Man darf dies als ihr opus magnum lesen; eine Aufgabe, die ihr nach Peter de Mendelssohns plötzlichem Tod zugefallen war und die sie mit einer Beharrlich-, Gründlich- und Unerschütterlichkeit weiter und zuende führte, von der man sich schwer einen Begriff machen kann. Thomas Manns letzte elf Jahre, von 1944 bis 1955, sein Alltag, sein Denken und Fühlen sind uns dank dieser erstrangigen philologischen Tat so vertraut, wie ein Schriftsteller-Leben dies eben sein kann – in der Schrift. Die Befassung mit diesem Zentralmassiv in der deutschsprachigen Prosa-Literatur war nicht nur die beste Vorbereitung für die Katia-Studie, die ohne gründliche Tagebuch-Kenntnisse wohl auch unmöglich gewesen wäre, sondern hatte auch lange Wurzeln und knüpfte an den Briefwechsel Thomas Mann – Ernst Bertram an, den sie schon 1960 herausgegeben hatte, bis heute ein unentbehrliches Arbeitsmittel für Forscher.

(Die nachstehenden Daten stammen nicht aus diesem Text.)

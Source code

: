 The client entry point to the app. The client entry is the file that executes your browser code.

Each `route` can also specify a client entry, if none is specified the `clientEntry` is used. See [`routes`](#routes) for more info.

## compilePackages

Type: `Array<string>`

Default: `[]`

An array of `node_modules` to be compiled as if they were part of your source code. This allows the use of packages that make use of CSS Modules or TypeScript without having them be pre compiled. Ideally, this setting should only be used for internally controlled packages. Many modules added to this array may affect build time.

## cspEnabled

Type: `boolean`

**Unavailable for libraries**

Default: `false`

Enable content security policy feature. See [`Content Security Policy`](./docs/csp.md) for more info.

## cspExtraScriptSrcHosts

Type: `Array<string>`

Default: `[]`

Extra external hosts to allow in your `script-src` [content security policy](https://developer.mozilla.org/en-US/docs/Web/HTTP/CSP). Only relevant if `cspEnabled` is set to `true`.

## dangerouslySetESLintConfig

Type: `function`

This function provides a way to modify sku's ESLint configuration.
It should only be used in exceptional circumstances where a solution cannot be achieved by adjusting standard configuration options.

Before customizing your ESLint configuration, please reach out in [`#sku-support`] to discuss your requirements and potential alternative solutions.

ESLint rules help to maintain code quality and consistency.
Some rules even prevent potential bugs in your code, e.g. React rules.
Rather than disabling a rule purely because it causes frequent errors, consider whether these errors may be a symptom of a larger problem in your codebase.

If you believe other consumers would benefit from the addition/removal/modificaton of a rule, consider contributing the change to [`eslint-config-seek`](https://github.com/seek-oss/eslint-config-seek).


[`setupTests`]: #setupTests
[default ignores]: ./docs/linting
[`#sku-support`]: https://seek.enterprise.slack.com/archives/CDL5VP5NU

Es war von Unerschrockenheit die Rede. Inge Jens, die eine Doktorarbeit über die Novellenkunst des Expressionismus verfasst hatte und neben dem Schreiben für den Rundfunk tätig war, bewies auch im nicht-akademischen Leben Mut, am spektakulärsten wohl vor rund dreißig Jahren während des Golf-Kriegs, als das Ehepaar Jens amerikanische Deserteure bei sich aufnahm und dafür vor Gericht kam. Bis ins hohe Alter, in dem ihr der Tod ihres Sohnes Tilman nicht erspart blieb, war sie tätig. Aus ihren „Unvollständigen Erinnerungen“ (2009), in mancherlei Hinsicht an Katia Manns „Ungeschriebene Memoiren“ angelehnt, lässt sich lernen, was sie noch in diesem Herbst so auf den Punkt brachte: „Einfach tun, nicht groß drüber reden.“ Denkwürdig und persönlich allemal beglaubigt bereicherte sie die Sterbehilfedebatte mit dem Bericht „Langsames Entschwinden“ (2016) über Walters Demenz. Dabei war sie so souverän, im Lichte dieser eigenen, bedrückenden Erfahrungen ihre ehemals libertäre Einstellung dazu zu korrigieren. Inge Jens hat sich um das Geistesleben der Nachkriegszeit verdient gemacht.